* _Data supplied_:
______________________________
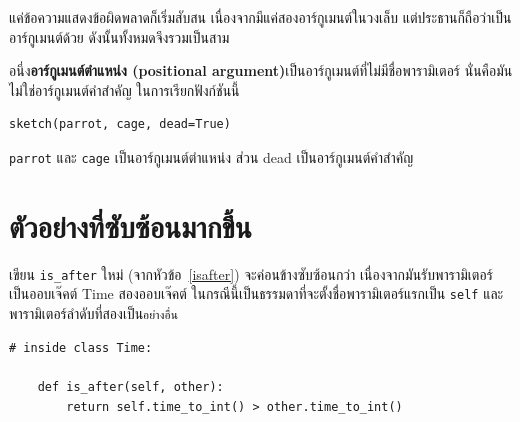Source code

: แค่ข้อความแสดงข้อผิดพลาดก็เริ่มสับสน เนื่องจากมีแค่สองอาร์กูเมนต์ในวงเล็บ แต่ประธานก็ถือว่าเป็นอาร์กูเมนต์ด้วย ดังนั้นทั้งหมดจึงรวมเป็นสาม


อนึ่ง{\bf อาร์กูเมนต์ตำแหน่ง (positional argument)}เป็นอาร์กูเมนต์ที่ไม่มีชื่อพารามิเตอร์ นั่นคือมันไม่ใช่อาร์กูเมนต์คำสำคัญ ในการเรียกฟังก์ชันนี้

\begin{verbatim}
sketch(parrot, cage, dead=True)
\end{verbatim}


{\tt parrot} และ {\tt cage} เป็นอาร์กูเมนต์ตำแหน่ง ส่วน dead เป็นอาร์กูเมนต์คำสำคัญ



\section{ตัวอย่างที่ซับซ้อนมากขึ้น} %


เขียน \verb"is_after" ใหม่ (จากหัวข้อ~\ref{isafter}) จะค่อนข้างซับซ้อนกว่า เนื่องจากมันรับพารามิเตอร์เป็นออบเจ๊คต์ Time สองออบเจ๊คต์ 
ในกรณีนี้เป็นธรรมดาที่จะตั้งชื่อพารามิเตอร์แรกเป็น {\tt self} และพารามิเตอร์ลำดับที่สองเป็น{\tt อย่างอื่น}

\begin{verbatim}
# inside class Time:

    def is_after(self, other):
        return self.time_to_int() > other.time_to_int()
\end{verbatim}
%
______________________________
* _What is required_:
Output nothing but the number of lines in the data containing the string "cage".

* _Answer section_:
2